2.10. Raman Spectroscopy (RS)
Before measurements, samples (5 μL) were applied to quartz glass and dried at room temperature. A Raman spectrometer was used for measurements: LabRAM HR Evolution (HORIBA France SAS, Longjumeau, France), diffraction grating: 600 lines/mm, objective: Olympus MPlan, 50×, laser wavelength: 633 nm, exposure time: 50 s or 120 s depending on the severity (intensity) of the peaks of Raman scattering. The obtained Raman spectra were processed in MATLAB: the low-frequency component was removed using the BEADS algorithm [20], the spectra were smoothed using the Savitsky–Golay filter [21], and normalized to the intensity of the maximum peak to the interval [0; 1]. Before examining samples of different phases of the PTPS, the minimum detectable concentrations of polymers were determined: for DEX: 1.5 × 10 −3 g/dL, for PEG: 7 × 10 −3 g/dL.
2.11. Dot Blotting
Samples (2 μL) were transferred onto a polyvinyl membrane, blocked for 45 min in 5% bovine serum albumin (BSA) solution in Tris-saline buffer (20 mm Tris-HCl, 150 mm NaCl, pH 7.5), then incubated in BSA solution (0.1%) and tween-20 (0.05%) in Tris-saline buffer with primary antibodies to the CD63 (ab68418, Abcam, Cambridge, MA, USA), CD9 (ab18241, Abcam, Cambridge, MA, USA), HSP70 (ab181606, Abcam, Cambridge, MA, USA), CANX (ab238078, Abcam, Cambridge, MA, USA), and HAS (4T24, HyTest, Turku, Finland) at a dilution of 1:5000 at +4 °C overnight. Blots were visualized using secondary antibodies conjugated with peroxidase (ab6721 and ab6789, Abcam, Cambridge, MA, USA), a Pierce ™ ECL Western Blotting Substrate kit (Thermo Fischer Scientific, Waltham, MA, USA) on an IBright FL1000 apparatus (Thermo Fischer Scientific, Waltham, MA, USA).
2.12. Isolation of RNA and RT-PCR Analysis of MicroRNA
The total RNA from vesicles (obtained by different methods from 1.5 mL of plasma) was isolated using the Lira+ kit (Biolabmix Ltd., Novosibirsk, Russia) intended for the isolation of small RNA from cells and cell suspensions according to the protocol of the manufacturer. Elution of RNA was carried out in all cases in a volume of 30 μL. Quantitative analysis of two microRNAs was performed by two-tailed RT-qPCR technology using kits AL451a-5p and AL126-3p (Algimed Techno LLC, Minsk, Belarus) according to the manufacturer’s protocol. The CFX96 Real-Time PCR amplifier (Bio-Rad, Hercules, CA, USA) was used. Each reaction was carried in triplicate, and the values of the threshold cycles (Ct) were averaged.
2.13. Flow Cytometry (FC)
The Exo-FACS kit (HansaBioMed, Tallinn, Estonia) was used to attach ENVs to latex beads according to the manufacturer’s protocol.
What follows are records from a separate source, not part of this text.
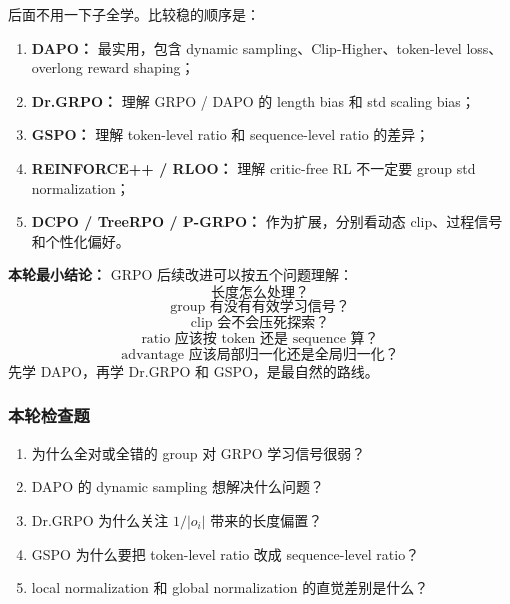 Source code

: 后面不用一下子全学。比较稳的顺序是：

\begin{enumerate}[leftmargin=1.5em]
  \item \textbf{DAPO：} 最实用，包含 dynamic sampling、Clip-Higher、token-level loss、overlong reward shaping；
  \item \textbf{Dr.GRPO：} 理解 GRPO / DAPO 的 length bias 和 std scaling bias；
  \item \textbf{GSPO：} 理解 token-level ratio 和 sequence-level ratio 的差异；
  \item \textbf{REINFORCE++ / RLOO：} 理解 critic-free RL 不一定要 group std normalization；
  \item \textbf{DCPO / TreeRPO / P-GRPO：} 作为扩展，分别看动态 clip、过程信号和个性化偏好。
\end{enumerate}

\begin{summarybox}
\textbf{本轮最小结论：} GRPO 后续改进可以按五个问题理解：
\[
\text{长度怎么处理？}
\]
\[
\text{group 有没有有效学习信号？}
\]
\[
\text{clip 会不会压死探索？}
\]
\[
\text{ratio 应该按 token 还是 sequence 算？}
\]
\[
\text{advantage 应该局部归一化还是全局归一化？}
\]
先学 DAPO，再学 Dr.GRPO 和 GSPO，是最自然的路线。
\end{summarybox}

\subsubsection{本轮检查题}

\begin{enumerate}[leftmargin=1.5em]
  \item 为什么全对或全错的 group 对 GRPO 学习信号很弱？
  \item DAPO 的 dynamic sampling 想解决什么问题？
  \item Dr.GRPO 为什么关注 $1/|o_i|$ 带来的长度偏置？
  \item GSPO 为什么要把 token-level ratio 改成 sequence-level ratio？
  \item local normalization 和 global normalization 的直觉差别是什么？
\end{enumerate}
The exosomal marker CD63 was detected using an FITC-conjugated antibody (ab18235, Abcam, Cambridge, MA, USA). Flow cytometry data were obtained on a CytoFLEX analyzer (Beckman Coulter, Indianapolis, IN, USA) equipped with an argon laser with a wavelength of 488 nm for measuring forward light scattering (FLS) and side scattering (SS) and detecting the FITC signal.
3. Results
3.1. Optimization of the PTPS Parameters: Polymer Molecular Mass and Concentration
As reported previously [17,19], aqueous solutions of 25–45 kDa PEG and 450–650 kDa DEX form a two-phase system that can be used to isolate ENVs from biological fluids. We reproduced the reported system using human plasma as the solvent; however, the formation of two phases was not observed. Apparently, the complex composition of plasma interfered with the polymer solution and affected the conditions required for phase separation.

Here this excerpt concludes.